##### Data extract
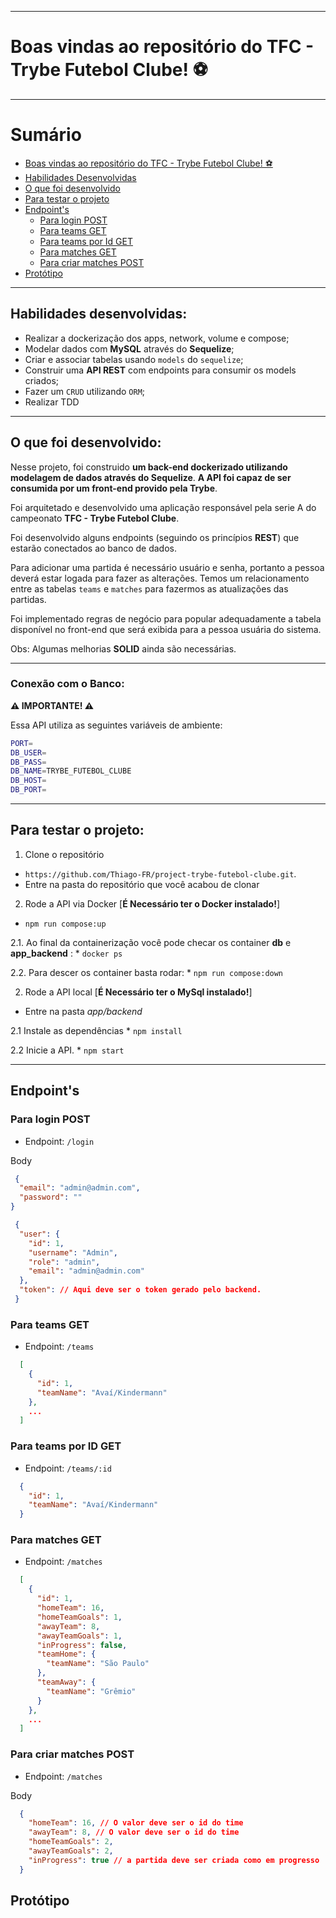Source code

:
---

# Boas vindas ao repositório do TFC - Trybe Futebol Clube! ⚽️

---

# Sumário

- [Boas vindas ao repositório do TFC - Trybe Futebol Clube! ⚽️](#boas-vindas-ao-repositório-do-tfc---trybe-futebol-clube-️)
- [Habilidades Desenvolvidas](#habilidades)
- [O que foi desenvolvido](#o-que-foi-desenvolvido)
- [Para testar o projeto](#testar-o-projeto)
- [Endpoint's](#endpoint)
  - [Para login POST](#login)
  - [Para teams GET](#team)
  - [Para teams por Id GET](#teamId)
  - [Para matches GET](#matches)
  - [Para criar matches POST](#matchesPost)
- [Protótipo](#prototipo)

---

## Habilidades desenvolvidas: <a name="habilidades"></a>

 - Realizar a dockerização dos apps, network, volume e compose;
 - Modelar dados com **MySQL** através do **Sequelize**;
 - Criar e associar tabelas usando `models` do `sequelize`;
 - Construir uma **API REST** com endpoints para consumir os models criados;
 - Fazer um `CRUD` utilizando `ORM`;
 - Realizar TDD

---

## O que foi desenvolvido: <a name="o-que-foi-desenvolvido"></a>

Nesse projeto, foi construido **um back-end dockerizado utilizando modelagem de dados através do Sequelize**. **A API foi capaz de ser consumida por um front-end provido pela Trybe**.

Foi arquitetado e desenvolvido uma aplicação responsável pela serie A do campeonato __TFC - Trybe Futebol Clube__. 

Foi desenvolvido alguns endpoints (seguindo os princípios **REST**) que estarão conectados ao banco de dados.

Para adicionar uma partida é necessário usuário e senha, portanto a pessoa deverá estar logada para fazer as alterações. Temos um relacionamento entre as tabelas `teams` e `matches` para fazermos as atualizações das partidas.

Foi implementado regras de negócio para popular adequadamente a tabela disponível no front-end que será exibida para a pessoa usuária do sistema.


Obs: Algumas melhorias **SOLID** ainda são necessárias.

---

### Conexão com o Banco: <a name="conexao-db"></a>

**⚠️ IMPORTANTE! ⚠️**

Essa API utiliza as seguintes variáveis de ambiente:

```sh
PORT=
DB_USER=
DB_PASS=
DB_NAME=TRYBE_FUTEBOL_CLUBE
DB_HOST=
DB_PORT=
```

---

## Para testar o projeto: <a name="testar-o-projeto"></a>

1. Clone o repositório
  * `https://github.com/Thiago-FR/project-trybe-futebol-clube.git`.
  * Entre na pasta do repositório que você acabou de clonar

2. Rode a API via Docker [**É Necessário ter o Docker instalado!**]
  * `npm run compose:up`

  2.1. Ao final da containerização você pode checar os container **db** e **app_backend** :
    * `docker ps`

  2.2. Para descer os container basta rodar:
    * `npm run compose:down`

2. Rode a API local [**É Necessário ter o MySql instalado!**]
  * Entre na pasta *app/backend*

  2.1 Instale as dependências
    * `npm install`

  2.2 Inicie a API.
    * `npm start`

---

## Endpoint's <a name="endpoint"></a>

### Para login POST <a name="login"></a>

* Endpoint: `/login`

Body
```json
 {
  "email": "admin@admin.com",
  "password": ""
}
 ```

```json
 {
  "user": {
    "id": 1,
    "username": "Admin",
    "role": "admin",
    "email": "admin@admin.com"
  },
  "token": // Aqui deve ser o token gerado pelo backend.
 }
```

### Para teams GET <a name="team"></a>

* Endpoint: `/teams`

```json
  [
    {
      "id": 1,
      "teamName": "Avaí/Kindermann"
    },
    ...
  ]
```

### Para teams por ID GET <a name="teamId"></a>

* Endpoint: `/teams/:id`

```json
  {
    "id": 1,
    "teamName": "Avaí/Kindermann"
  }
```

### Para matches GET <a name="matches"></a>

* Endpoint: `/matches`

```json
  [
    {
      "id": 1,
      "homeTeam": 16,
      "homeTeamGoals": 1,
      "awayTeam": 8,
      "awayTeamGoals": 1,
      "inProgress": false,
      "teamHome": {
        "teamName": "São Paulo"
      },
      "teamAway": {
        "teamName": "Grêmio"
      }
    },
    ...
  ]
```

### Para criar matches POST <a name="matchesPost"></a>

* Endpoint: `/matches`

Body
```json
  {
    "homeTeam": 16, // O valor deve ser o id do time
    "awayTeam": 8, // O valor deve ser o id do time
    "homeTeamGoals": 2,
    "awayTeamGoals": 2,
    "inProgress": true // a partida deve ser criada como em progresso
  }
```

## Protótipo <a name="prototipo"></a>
##########
* _Exercise instructions_: Note down each line above where the word "container" occurs.

* _Response to this exercise_:
  2.1. Ao final da containerização você pode checar os container **db** e **app_backend** :
  2.2. Para descer os container basta rodar:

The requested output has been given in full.